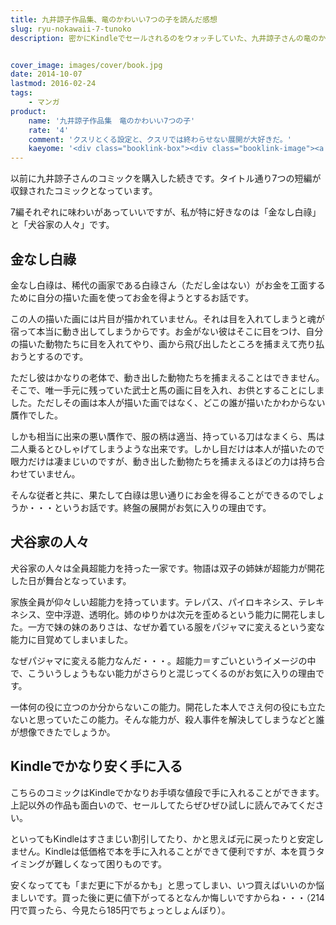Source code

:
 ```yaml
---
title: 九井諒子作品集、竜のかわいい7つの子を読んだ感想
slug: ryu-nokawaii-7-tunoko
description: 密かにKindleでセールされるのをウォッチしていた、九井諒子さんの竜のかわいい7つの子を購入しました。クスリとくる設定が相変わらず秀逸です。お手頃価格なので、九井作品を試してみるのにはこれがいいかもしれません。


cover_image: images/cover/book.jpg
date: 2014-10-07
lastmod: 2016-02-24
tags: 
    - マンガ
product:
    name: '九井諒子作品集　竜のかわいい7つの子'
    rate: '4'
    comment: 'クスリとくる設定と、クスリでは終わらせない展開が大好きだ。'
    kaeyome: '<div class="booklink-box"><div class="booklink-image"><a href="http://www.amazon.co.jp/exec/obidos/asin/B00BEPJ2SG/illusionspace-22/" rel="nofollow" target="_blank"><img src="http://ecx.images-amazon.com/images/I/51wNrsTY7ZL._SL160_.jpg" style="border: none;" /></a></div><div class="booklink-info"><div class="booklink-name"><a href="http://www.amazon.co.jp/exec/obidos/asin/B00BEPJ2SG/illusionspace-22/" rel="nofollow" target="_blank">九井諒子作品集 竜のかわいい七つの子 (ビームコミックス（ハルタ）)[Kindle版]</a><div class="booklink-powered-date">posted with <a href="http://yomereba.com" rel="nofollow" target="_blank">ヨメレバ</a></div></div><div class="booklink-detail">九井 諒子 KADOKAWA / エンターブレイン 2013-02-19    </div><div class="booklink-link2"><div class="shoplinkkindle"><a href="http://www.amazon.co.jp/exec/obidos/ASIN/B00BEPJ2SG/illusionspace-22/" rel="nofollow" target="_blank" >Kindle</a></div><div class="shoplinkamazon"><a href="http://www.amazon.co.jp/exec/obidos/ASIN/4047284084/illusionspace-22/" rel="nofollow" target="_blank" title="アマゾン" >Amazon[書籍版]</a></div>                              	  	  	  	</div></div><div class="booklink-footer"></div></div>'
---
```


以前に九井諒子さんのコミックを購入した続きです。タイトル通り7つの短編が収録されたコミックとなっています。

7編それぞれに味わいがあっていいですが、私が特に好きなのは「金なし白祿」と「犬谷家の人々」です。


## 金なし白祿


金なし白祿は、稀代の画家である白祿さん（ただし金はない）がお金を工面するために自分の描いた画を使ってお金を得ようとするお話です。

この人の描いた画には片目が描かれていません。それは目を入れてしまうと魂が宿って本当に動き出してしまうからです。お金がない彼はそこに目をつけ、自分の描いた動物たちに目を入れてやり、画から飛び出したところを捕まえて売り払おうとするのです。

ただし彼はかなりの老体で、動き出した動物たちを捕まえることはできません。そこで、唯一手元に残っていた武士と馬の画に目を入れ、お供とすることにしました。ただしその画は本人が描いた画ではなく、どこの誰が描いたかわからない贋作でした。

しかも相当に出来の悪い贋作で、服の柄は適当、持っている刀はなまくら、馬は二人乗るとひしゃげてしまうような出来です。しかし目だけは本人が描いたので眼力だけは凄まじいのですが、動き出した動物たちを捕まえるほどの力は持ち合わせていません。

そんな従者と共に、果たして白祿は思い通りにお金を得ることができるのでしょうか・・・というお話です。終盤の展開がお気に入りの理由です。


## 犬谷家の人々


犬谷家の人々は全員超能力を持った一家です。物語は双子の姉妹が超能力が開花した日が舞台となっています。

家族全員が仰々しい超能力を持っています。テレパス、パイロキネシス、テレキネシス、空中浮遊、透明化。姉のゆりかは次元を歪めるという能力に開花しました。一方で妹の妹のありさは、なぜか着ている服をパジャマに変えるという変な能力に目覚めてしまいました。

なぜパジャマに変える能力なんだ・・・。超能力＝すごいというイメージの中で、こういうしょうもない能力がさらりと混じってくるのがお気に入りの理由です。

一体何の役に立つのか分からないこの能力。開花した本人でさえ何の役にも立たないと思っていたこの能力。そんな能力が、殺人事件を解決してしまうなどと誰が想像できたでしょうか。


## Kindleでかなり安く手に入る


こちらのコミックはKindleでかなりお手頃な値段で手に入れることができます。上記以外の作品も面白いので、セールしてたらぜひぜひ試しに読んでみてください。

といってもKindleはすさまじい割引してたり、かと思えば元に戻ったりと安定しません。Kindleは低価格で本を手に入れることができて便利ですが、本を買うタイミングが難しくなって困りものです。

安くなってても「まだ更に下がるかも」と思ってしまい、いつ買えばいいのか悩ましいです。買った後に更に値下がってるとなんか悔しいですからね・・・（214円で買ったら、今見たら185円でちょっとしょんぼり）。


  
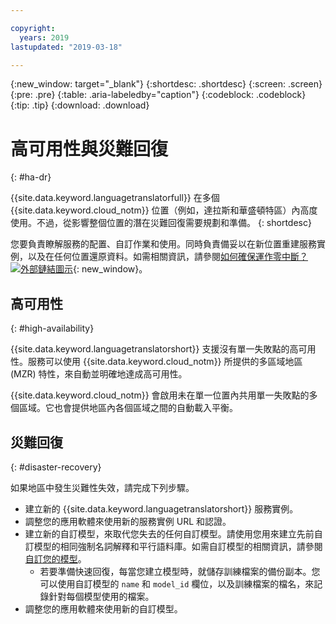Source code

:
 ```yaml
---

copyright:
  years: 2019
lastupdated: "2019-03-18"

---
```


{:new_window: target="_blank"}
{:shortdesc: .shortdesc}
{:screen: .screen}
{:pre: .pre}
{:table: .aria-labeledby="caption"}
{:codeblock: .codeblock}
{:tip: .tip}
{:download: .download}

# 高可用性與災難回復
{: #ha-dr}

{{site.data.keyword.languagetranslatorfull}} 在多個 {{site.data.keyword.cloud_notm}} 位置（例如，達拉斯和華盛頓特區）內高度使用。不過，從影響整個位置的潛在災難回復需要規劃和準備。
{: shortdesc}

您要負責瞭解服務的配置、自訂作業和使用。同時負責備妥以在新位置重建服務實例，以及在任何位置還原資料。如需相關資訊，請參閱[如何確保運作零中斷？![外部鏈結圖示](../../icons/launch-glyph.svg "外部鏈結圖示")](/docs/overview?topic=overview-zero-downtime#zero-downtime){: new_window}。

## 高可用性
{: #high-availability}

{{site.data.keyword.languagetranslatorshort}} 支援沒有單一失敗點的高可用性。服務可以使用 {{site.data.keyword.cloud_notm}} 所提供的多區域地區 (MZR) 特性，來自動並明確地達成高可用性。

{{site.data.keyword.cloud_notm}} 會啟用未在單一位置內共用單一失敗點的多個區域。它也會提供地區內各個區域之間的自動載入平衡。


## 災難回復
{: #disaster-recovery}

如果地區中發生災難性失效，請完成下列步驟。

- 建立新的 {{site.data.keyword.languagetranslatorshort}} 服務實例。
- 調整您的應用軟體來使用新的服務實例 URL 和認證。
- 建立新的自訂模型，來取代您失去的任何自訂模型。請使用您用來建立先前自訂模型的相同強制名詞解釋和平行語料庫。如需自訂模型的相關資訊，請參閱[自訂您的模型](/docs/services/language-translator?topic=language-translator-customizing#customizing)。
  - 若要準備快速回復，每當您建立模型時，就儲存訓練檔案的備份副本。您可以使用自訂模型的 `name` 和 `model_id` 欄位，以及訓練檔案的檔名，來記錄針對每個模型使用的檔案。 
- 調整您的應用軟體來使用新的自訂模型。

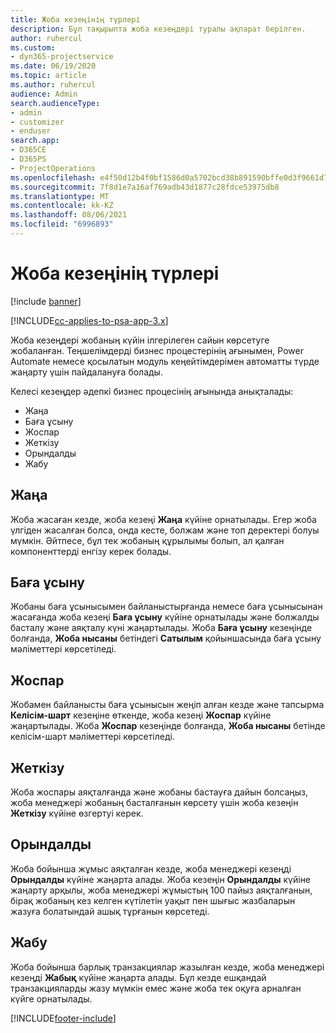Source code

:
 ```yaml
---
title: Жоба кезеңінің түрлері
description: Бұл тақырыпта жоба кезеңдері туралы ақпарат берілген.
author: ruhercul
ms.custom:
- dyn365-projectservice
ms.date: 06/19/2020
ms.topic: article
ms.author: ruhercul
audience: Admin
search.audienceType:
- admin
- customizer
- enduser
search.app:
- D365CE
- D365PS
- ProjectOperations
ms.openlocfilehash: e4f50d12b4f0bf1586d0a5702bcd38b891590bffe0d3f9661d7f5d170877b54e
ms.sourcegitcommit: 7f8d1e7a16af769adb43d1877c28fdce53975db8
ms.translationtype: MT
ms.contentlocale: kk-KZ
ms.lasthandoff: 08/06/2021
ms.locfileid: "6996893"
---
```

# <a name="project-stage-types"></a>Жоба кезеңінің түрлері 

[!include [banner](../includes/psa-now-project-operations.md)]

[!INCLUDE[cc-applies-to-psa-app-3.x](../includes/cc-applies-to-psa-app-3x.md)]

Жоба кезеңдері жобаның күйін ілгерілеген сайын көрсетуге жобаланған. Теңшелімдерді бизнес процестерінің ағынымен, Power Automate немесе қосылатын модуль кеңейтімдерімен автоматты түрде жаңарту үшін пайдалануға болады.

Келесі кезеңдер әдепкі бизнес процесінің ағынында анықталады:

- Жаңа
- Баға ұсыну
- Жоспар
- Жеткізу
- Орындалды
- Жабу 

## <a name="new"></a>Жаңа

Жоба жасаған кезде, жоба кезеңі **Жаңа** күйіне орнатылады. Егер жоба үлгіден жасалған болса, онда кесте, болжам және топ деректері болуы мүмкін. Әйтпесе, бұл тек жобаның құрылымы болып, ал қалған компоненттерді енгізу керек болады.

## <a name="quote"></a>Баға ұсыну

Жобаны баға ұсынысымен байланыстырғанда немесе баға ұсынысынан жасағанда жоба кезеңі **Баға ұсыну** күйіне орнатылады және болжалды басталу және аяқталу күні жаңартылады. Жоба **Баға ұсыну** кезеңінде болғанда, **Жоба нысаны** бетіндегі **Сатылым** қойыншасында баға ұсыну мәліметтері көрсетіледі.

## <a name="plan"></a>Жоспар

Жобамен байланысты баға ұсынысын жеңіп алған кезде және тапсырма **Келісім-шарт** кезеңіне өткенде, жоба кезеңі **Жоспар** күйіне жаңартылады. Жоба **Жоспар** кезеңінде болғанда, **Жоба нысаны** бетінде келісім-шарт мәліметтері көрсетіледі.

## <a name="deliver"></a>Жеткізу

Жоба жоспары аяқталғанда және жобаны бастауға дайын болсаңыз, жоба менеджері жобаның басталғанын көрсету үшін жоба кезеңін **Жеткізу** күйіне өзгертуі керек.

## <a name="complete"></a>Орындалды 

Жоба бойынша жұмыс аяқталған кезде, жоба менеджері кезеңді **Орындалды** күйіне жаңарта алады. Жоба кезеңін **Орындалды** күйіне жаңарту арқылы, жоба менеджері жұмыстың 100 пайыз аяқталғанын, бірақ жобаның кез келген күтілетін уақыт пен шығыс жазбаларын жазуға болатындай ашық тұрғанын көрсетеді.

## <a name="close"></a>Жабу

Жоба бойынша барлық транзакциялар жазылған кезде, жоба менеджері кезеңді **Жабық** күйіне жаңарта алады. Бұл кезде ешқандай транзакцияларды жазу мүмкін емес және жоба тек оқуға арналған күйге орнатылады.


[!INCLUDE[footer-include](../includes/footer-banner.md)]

──────────

**WHAT THE TASK REQUIRES:** Search the records line by line for the word "кезеңдері" and copy every line where it appears.

**OUTPUT OF THE EXERCISE:**
description: Бұл тақырыпта жоба кезеңдері туралы ақпарат берілген.
Жоба кезеңдері жобаның күйін ілгерілеген сайын көрсетуге жобаланған. Теңшелімдерді бизнес процестерінің ағынымен, Power Automate немесе қосылатын модуль кеңейтімдерімен автоматты түрде жаңарту үшін пайдалануға болады.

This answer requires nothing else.